_EXTRACTED MATERIAL:_
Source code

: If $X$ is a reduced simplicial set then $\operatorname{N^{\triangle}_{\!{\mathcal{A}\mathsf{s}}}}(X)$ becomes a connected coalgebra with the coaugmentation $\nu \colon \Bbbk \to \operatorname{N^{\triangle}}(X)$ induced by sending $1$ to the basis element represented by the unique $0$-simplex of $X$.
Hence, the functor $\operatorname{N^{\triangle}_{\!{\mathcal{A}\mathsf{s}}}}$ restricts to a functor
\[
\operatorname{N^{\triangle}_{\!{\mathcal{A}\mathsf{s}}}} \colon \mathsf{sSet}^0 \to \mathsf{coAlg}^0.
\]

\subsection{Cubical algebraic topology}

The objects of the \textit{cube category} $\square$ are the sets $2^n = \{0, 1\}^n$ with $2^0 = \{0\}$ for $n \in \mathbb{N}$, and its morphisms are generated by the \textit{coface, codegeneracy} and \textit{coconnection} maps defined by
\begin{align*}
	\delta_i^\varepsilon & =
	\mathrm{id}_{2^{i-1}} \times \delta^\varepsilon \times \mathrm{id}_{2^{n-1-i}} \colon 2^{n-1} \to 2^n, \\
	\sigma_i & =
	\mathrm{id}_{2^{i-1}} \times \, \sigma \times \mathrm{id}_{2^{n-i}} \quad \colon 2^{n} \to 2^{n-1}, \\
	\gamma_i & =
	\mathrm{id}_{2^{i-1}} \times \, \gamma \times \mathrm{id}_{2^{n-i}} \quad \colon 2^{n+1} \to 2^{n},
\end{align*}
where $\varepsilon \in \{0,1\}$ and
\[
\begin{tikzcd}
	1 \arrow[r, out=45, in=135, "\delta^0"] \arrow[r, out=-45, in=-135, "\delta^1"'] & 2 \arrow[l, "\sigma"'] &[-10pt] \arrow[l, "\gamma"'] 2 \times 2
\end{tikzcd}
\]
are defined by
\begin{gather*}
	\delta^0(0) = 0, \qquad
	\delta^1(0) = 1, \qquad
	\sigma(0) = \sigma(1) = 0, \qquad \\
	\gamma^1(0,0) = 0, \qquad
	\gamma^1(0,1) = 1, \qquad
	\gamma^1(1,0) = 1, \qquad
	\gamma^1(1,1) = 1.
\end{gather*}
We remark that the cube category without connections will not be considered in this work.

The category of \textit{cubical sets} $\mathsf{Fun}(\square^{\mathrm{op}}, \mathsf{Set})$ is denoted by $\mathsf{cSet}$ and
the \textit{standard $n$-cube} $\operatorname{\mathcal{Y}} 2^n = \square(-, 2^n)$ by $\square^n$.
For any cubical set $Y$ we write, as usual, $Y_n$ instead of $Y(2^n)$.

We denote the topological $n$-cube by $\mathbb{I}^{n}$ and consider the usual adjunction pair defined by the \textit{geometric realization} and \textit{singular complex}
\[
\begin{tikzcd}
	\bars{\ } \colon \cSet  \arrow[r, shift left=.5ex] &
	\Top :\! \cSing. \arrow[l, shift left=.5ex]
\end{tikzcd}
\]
==
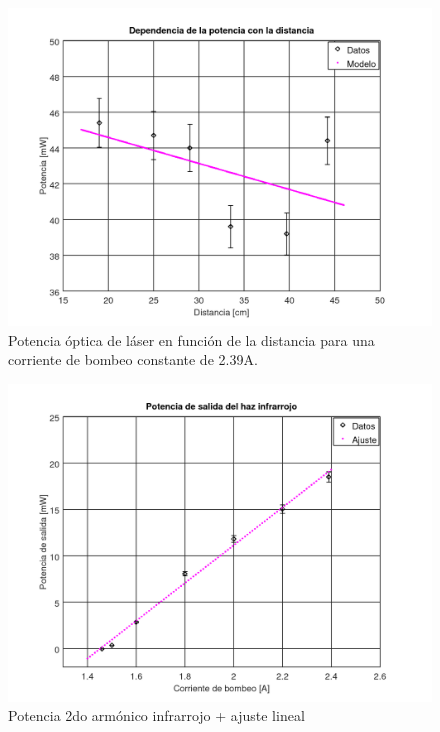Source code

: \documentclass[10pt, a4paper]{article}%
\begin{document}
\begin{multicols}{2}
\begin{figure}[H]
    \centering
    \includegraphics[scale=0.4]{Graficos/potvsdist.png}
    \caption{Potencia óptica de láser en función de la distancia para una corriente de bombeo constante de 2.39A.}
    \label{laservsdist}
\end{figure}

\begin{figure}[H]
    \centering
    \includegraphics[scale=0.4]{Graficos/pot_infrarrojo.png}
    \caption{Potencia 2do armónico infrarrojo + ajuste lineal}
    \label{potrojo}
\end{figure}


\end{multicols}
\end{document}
...
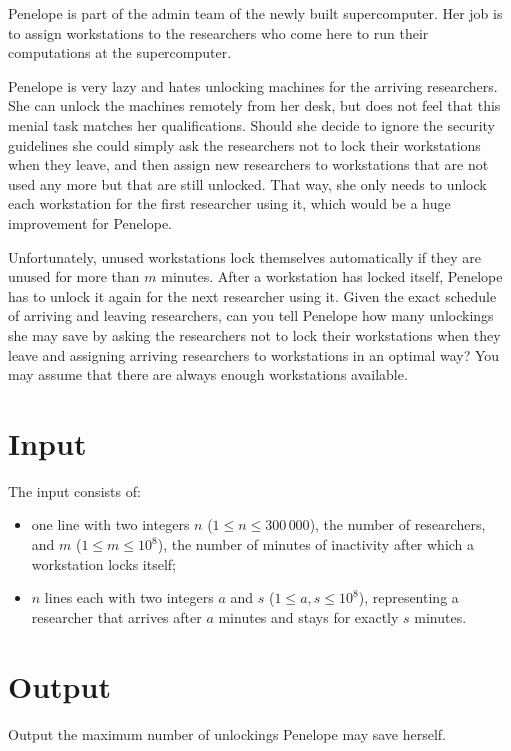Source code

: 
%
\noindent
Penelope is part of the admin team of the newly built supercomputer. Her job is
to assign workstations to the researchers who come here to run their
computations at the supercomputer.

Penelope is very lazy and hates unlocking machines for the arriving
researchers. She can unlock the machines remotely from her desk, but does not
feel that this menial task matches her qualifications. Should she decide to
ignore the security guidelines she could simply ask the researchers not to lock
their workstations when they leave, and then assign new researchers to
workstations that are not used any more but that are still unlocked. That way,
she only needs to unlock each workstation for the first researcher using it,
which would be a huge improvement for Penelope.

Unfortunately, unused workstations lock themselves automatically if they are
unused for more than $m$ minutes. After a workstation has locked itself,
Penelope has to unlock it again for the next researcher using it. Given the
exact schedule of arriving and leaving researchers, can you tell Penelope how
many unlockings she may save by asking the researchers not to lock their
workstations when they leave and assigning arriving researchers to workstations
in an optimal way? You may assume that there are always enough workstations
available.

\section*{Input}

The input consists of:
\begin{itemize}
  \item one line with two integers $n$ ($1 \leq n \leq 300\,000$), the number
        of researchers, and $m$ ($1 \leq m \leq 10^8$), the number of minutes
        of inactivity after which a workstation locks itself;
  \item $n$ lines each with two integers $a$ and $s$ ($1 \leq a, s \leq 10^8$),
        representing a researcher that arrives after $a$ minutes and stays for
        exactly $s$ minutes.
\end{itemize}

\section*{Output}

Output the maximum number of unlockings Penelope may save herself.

_YOUR GOAL:_
Could you repeat exactly the lines above from the line with "Penelope is very" up to and including the line with "Unfortunately, unused workstations", and only those?

_EXPECTED OUTPUT:_
Penelope is very lazy and hates unlocking machines for the arriving
researchers. She can unlock the machines remotely from her desk, but does not
feel that this menial task matches her qualifications. Should she decide to
ignore the security guidelines she could simply ask the researchers not to lock
their workstations when they leave, and then assign new researchers to
workstations that are not used any more but that are still unlocked. That way,
she only needs to unlock each workstation for the first researcher using it,
which would be a huge improvement for Penelope.

Unfortunately, unused workstations lock themselves automatically if they are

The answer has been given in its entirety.